== Segment start ==
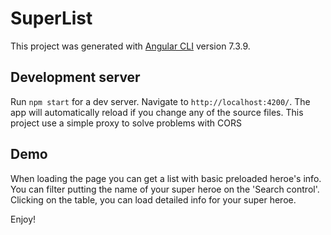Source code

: # SuperList

This project was generated with [Angular CLI](https://github.com/angular/angular-cli) version 7.3.9.

## Development server

Run `npm start` for a dev server. Navigate to `http://localhost:4200/`. The app will automatically reload if you change any of the source files. This project use a simple proxy to solve problems with CORS

## Demo
When loading the page you can get a list with basic preloaded heroe's info. You can filter putting the name of your super heroe on the 'Search control'. Clicking on the table, you can load detailed info for your super heroe.

Enjoy!

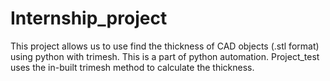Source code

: # Internship_project
This project allows us to use find the thickness of CAD objects (.stl format) using python with trimesh. This is a part of python automation.
Project_test uses the in-built trimesh method to calculate the thickness.
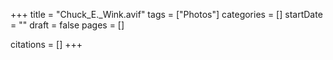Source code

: +++
title = "Chuck_E._Wink.avif"
tags = ["Photos"]
categories = []
startDate = ""
draft = false
pages = []

citations = []
+++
== Segment end ==
■ WORK ORDER ■
Would you return the whole listing exactly, without the pictures?

■ ANSWER FOR THIS EXERCISE ■
Source code

: # SuperList

This project was generated with [Angular CLI](https://github.com/angular/angular-cli) version 7.3.9.

## Development server

Run `npm start` for a dev server. Navigate to `http://localhost:4200/`. The app will automatically reload if you change any of the source files. This project use a simple proxy to solve problems with CORS

## Demo
When loading the page you can get a list with basic preloaded heroe's info. You can filter putting the name of your super heroe on the 'Search control'. Clicking on the table, you can load detailed info for your super heroe.

Enjoy!

Source code

: # Internship_project
This project allows us to use find the thickness of CAD objects (.stl format) using python with trimesh. This is a part of python automation.
Project_test uses the in-built trimesh method to calculate the thickness.
Source code

: +++
title = "Chuck_E._Wink.avif"
tags = ["Photos"]
categories = []
startDate = ""
draft = false
pages = []

citations = []
+++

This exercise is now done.